Lully Madeira, der Bucklige mit dem makabren Humor, hat sich seinen Buckel übrigens durch einen Zauber eingehandelt: Dafür, dass er darin böse Geister hausen ließ, sorgten die zu seinen Lebzeiten für seinen Ruhm als Musiker. Auch die meisten anderen Bewohner des Friedhofs verdanken ihren Aufenthalt hier ähnlichen Begegnungen mit der Schwarzen Magie diverser Zauberinnen und Zauberern. Deren Kräfte werden nämlich gerne von den Reichen und Mächtigen des Landes in Anspruch genommen, um sich an der Macht zu halten. Der Friedhof Père Lachaise erweist sich als der Ort, an dem deren Opfer nicht zur Ruhe finden. – Nachdem Liwa, der Icherzähler dieses Romans, seine eigene Beerdigung besucht und sich dabei ein bisschen in seinem alten Viertel umgetan hat, erahnt er, dass etwas mit seinem Tod nicht stimmt. Auch er könnte das Opfer eines Mächtigen geworden sein. Als er sich auf den Weg hinaus aus dem Friedhof macht, hält ihn Mamba Noir, der tote Friedhofswärter, auf.
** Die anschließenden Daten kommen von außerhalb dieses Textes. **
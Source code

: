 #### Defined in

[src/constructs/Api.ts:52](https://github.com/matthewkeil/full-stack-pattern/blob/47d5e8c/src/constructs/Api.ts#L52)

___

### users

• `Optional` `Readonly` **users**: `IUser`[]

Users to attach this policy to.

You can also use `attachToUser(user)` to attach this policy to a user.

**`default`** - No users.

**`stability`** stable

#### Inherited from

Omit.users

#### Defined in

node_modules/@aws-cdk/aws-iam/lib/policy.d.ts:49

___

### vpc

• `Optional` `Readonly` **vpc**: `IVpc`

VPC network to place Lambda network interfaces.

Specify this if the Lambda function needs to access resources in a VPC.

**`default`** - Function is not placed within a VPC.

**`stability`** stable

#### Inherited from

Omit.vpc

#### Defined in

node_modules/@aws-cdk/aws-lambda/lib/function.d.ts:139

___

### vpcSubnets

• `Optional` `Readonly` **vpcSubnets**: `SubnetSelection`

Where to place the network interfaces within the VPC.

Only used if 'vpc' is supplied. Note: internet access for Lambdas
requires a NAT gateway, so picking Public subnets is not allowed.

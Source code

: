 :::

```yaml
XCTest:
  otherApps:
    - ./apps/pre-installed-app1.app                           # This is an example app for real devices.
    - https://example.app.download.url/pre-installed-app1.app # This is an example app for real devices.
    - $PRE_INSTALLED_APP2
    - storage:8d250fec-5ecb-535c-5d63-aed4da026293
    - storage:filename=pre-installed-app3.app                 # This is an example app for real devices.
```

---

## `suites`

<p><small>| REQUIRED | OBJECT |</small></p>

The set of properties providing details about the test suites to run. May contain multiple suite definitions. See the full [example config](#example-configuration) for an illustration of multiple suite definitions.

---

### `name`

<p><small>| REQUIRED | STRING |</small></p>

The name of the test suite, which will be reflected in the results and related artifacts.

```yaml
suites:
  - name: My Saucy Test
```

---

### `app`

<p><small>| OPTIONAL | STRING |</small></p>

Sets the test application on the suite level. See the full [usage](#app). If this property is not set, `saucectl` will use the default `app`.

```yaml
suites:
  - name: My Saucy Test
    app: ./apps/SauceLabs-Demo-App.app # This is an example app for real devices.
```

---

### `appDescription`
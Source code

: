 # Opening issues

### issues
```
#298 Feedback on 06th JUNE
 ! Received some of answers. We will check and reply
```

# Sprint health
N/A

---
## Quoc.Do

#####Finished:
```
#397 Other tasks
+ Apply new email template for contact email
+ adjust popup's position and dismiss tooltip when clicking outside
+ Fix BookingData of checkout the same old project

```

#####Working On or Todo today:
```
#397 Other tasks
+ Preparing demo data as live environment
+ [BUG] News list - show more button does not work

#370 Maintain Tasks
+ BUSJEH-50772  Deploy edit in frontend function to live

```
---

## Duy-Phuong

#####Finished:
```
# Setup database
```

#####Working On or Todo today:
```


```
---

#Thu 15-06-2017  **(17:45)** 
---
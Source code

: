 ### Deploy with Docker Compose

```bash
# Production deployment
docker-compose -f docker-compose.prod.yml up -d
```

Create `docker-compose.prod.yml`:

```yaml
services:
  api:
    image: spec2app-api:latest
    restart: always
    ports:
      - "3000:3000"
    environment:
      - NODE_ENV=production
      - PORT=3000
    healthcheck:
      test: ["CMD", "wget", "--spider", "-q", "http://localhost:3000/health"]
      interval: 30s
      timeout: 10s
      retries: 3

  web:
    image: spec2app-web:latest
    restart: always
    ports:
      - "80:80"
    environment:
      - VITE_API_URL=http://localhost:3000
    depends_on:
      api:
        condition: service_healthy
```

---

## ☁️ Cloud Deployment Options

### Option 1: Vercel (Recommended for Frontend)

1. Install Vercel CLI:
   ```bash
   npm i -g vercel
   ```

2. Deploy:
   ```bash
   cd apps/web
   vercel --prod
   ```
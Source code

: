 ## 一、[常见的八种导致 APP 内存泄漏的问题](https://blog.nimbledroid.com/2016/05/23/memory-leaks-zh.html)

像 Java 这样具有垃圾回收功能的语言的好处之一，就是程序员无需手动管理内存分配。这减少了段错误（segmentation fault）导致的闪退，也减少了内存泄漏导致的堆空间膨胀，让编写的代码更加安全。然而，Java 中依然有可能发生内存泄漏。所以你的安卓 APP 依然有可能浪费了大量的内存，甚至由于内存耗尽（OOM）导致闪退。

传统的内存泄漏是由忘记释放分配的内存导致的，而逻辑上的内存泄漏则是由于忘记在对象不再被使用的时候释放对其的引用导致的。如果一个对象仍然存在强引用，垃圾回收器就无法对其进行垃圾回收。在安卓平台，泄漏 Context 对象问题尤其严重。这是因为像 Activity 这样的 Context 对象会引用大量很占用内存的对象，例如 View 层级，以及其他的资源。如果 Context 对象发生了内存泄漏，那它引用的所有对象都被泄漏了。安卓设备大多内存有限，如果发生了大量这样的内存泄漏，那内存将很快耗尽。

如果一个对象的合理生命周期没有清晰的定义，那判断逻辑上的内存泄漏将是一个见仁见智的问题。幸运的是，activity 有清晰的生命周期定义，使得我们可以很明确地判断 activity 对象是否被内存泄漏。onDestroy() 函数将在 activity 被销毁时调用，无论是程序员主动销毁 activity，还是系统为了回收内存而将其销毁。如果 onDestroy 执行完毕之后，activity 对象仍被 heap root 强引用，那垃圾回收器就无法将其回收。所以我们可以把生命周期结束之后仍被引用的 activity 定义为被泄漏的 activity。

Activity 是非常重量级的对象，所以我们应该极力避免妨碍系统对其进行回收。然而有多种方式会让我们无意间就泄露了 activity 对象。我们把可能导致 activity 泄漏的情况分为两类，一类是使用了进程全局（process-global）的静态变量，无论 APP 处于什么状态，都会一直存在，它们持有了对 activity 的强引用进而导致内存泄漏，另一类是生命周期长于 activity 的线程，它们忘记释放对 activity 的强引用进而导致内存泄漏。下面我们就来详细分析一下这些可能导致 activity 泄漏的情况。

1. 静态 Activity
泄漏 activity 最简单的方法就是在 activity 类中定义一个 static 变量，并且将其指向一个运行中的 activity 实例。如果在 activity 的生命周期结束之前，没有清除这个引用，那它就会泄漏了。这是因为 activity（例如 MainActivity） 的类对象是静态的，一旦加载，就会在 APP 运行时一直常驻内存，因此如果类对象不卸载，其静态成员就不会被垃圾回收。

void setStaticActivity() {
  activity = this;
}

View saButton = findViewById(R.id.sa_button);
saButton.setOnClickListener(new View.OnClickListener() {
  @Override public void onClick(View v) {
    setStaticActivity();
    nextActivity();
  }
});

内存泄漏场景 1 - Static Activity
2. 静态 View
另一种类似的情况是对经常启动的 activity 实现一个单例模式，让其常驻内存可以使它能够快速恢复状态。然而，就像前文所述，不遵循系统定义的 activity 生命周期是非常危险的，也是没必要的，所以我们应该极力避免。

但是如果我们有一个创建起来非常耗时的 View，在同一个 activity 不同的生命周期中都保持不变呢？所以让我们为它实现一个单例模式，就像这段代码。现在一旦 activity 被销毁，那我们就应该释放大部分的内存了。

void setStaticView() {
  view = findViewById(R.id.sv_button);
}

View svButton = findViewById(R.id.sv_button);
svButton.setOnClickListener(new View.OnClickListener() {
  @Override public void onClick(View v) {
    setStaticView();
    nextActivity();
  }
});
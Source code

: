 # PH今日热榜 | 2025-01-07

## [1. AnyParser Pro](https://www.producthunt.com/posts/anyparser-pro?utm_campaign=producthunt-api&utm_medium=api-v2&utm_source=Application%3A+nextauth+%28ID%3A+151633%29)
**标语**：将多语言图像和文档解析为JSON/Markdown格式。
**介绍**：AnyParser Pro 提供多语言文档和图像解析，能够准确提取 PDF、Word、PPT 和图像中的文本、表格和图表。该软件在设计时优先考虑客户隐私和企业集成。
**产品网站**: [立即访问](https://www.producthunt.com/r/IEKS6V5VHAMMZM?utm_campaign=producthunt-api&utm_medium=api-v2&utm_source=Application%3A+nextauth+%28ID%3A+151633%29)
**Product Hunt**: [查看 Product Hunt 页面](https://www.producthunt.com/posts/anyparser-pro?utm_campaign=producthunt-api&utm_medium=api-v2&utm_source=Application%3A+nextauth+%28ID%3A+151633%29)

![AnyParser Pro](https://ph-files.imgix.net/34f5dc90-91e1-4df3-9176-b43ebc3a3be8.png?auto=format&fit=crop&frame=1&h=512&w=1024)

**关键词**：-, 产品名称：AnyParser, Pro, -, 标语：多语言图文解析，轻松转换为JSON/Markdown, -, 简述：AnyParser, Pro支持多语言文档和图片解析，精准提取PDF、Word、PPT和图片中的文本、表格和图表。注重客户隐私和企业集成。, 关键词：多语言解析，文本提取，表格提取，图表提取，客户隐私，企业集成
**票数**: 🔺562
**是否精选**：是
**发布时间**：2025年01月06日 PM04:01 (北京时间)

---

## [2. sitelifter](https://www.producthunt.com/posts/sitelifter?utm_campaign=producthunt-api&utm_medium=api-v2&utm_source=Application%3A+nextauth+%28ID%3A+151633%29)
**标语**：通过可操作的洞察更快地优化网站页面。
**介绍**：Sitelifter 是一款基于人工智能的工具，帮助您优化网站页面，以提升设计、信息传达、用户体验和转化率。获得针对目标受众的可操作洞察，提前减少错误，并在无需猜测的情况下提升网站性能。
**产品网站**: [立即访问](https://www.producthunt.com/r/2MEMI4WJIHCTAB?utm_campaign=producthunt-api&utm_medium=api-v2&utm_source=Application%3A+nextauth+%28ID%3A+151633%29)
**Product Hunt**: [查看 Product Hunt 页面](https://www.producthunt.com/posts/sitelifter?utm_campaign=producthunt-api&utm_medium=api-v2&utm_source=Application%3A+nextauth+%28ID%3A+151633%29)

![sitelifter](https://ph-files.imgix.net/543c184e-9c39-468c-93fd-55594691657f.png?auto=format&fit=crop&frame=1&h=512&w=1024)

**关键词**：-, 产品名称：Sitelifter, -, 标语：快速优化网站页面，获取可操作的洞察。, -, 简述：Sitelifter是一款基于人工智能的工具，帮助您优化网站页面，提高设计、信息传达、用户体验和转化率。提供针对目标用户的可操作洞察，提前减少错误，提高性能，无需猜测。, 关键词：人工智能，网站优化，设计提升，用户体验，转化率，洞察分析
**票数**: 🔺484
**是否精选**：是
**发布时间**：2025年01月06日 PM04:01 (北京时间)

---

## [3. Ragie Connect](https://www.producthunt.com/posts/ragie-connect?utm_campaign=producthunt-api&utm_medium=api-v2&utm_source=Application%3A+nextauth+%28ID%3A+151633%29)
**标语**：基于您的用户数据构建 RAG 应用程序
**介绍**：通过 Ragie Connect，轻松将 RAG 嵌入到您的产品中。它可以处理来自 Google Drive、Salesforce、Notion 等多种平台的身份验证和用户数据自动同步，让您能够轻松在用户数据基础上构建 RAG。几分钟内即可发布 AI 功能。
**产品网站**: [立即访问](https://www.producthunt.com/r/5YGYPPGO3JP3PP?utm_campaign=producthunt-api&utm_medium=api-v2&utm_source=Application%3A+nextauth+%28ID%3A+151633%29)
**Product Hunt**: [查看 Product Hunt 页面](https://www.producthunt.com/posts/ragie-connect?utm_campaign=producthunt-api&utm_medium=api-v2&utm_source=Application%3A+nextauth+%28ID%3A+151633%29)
„Du willst dich rächen, stimmt’s?“ „Im Prinzip hätte ich an jenem Abend nicht sterben müssen und…“ „Das sagen alle Toten, ein wenig wie Verbrecher, die trotz schlagender Beweise brüllen, sie seien unschuldig. Ich habe es dir schon mal gesagt, es ist hier wie im Leben, man stirbt nur einmal, du könntest es bereuen…“

Natürlich hört Liwa nicht auf den Friedhofswärter und macht sich auf den Weg zurück zum Tag seines Todes. Und der bahnte sich mit seiner Begegnung mit Adeline an, einem wunderschönen Mädchen, das er in der Diskothek Cérémonial kennenlernte. Hätte er da schon geahnt, dass es sich bei Adeline in Wahrheit um die tote, von ihrem skrupellosen Vater den bösen Geistern geopferte Samantha handelte, – hätte er dann darauf verzichtet, mit ihr zu tanzen? – Das Manko dieser schaurig-schönen und gekonnt verrätselt erzählten Geschichte ist leider die unelegante Übersetzung: Alle paar Seiten unterbricht ein umständliches Bürokratendeutsch den Lesefluß. Schaut man ins französische Original, drängt sich der Verdacht auf, es hier mit dem Werk eines Übersetzungsprogramms zu tun zu haben. Dass man trotzdem bei der Stange bleibt, verdankt der Roman der Kunst des Autors, in seine spannende Geschichte die geheimnisvoll-düsteren Seiten afrikanischer Kultur einzuweben und am Schluss sogar so etwas wie einen Polit-Thriller daraus zu machen.